Alyisse Pugh and Virginia Fagg updated the Cabarrus County Board of Commissioners on Jan. 5 about funds from the national opioid settlements and requested a new spending authorization to continue and extend existing recovery supports into FY27.
Pugh said North Carolina’s settlement led to an allocation of about $1.5 billion to the state, with a portion distributed to local governments. "Here in Cabarrus County, we are slated to receive the latest number that's on the website is that $22,000,000," she said, and noted that recent sign‑ons will likely increase the county’s total to about $24–25 million between 2022 and 2038. She added that roughly $6.8 million has already been received and that funds are front‑loaded.

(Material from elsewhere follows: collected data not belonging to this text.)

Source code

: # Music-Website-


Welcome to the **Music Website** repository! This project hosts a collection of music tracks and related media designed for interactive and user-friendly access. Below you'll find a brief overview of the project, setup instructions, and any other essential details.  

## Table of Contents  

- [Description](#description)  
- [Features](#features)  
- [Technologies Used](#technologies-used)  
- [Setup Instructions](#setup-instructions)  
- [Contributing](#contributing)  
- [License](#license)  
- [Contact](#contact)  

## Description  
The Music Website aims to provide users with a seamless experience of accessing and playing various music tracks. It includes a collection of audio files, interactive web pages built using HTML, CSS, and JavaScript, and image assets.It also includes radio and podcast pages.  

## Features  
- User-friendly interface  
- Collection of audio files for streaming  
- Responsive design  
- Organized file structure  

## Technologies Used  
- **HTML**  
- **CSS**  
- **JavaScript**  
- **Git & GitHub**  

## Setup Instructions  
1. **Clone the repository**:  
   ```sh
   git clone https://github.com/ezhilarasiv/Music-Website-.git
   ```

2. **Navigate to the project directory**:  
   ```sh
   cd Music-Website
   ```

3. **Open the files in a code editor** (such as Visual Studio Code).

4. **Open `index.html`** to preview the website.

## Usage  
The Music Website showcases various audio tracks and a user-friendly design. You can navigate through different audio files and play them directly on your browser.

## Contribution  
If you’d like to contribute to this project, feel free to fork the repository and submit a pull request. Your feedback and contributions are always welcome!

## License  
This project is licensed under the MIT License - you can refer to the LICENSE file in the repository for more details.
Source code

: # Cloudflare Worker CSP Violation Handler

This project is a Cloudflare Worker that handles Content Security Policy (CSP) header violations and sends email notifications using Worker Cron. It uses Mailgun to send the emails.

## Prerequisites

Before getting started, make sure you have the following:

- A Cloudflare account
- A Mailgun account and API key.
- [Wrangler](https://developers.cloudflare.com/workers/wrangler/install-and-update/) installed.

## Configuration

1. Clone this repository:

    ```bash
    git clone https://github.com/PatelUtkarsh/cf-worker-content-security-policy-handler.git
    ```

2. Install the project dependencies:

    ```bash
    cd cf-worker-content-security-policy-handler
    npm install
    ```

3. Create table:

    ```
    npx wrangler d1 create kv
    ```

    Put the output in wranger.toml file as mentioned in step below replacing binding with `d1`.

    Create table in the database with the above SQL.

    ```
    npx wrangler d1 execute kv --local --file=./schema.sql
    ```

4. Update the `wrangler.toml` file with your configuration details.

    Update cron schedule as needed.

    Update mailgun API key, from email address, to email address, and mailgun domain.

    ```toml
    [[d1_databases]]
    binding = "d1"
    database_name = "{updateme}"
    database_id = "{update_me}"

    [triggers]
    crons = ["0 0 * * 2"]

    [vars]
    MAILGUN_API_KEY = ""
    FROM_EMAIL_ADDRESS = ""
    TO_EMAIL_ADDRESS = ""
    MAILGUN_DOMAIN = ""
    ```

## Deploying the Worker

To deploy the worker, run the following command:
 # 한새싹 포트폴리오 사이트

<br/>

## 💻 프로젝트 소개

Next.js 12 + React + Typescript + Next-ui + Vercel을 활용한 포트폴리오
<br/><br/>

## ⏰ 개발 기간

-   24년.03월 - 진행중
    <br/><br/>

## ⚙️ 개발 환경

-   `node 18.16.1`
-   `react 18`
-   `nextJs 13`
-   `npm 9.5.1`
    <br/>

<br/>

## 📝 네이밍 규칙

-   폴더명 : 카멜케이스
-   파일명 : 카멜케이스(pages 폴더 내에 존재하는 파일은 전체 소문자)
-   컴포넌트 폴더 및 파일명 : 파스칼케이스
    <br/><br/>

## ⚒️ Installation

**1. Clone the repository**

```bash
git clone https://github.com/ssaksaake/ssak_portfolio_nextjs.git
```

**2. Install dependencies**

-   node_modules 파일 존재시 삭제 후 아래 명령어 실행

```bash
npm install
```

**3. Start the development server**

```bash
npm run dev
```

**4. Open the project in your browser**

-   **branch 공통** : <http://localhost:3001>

Virginia Fagg, the county’s opioid settlements program manager, reviewed current strategy allocations: a collaborative strategic planning process completed in June 2024 enabled the county to tap option B strategies (a longer list of allowable activities); current subrecipients include Cabarrus Health Alliance, Southeastern Recovery Center, Adult & Teen Challenge and Bridge to Recovery for recovery supports, plus programs for early intervention in schools, inmate treatment continuity, reentry work and marketing/awareness.
Staff requested authorization to extend funding for several primarily faith‑based recovery support providers and for additional training (including county staff and partner agencies), and to conduct a new collaborative strategic planning cycle later in 2026 so the county may continue option B activities. Pugh emphasized that settlement funds must supplement, not supplant, existing programs and that decisions are subject to the memorandum of agreement and technical‑assistance review.
Several commissioners expressed concern about wording in the draft resolution that lists "TBD community organizations" as potential providers; they asked county attorneys to confirm controls and to ensure any additions are vetted and specifically authorized. County attorney Doug was asked to review the resolution language and return with edits; the board agreed to place the item on the Jan. 20 action agenda rather than approving it at the work session.
No expenditures were authorized at the work session; staff will present an edited resolution and supporting documentation after legal review.